= Daily Radar =

American website portal (1999–2001)

Daily Radar was a news aggregator and portal site for Future US's male-oriented content, including sports, film and television, and video games.
Launched in October 1999, Daily Radar started as a gaming website like IGN, GameSpy and GameSpot, and was later renamed and relaunched in the UK as GamesRadar. The site was run by Imagine Media (now Future) and consisted of many editors that contributed to Imagine's print publications. A victim of the dot-com bubble burst, Imagine closed Daily Radar in 2001, weeks shy of E3. The Washington Post later noted that Daily Radar was among multiple "popular video-game news sites" to close in 2001, alongside CNET Gamecenter.

==Popular culture==
Its name has since been the inspiration for the name of a satirical website, The Daily Raider. It has also been the subject of jokes in the webcomic Penny Arcade.

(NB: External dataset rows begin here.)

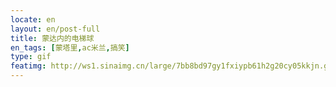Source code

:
 ```yaml
---
locate: en
layout: en/post-full
title: 蒙达内的电梯球
en_tags: [蒙塔里,ac米兰,搞笑]
type: gif
featimg: http://ws1.sinaimg.cn/large/7bb8bd97gy1fxiypb61h2g20cy05kkjn.gif
---
```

The website was mentioned on a June 2001 episode of Whose Line is it Anyway?, when one of the reviewers employed by the website was sung to by Wayne Brady in the style of Britney Spears.

==Nintendo lawsuit and closure==
Daily Radar was the center of a lawsuit brought against its parent company, Imagine Media by Nintendo. Nintendo alleged that Daily Radar used Pokémon images and the name "Pokémon" in their publication "100% Unofficial Pokémon Trainer's Guide". In response, Daily Radar ceased all reporting on Nintendo in January 2001. Four months later, on May 1, 2001, Imagine Media shut down Daily Radar.

On August 23, 2010, Daily Radar's website and all sub-sites (BallHype, ShowHype and several Daily Radar Blips sites) were replaced with a notice that they were "no longer being supported." As of September 2024, URLs for Daily Radar redirect to TechRadar, a website owned by Daily Radar's former owner, Future plc.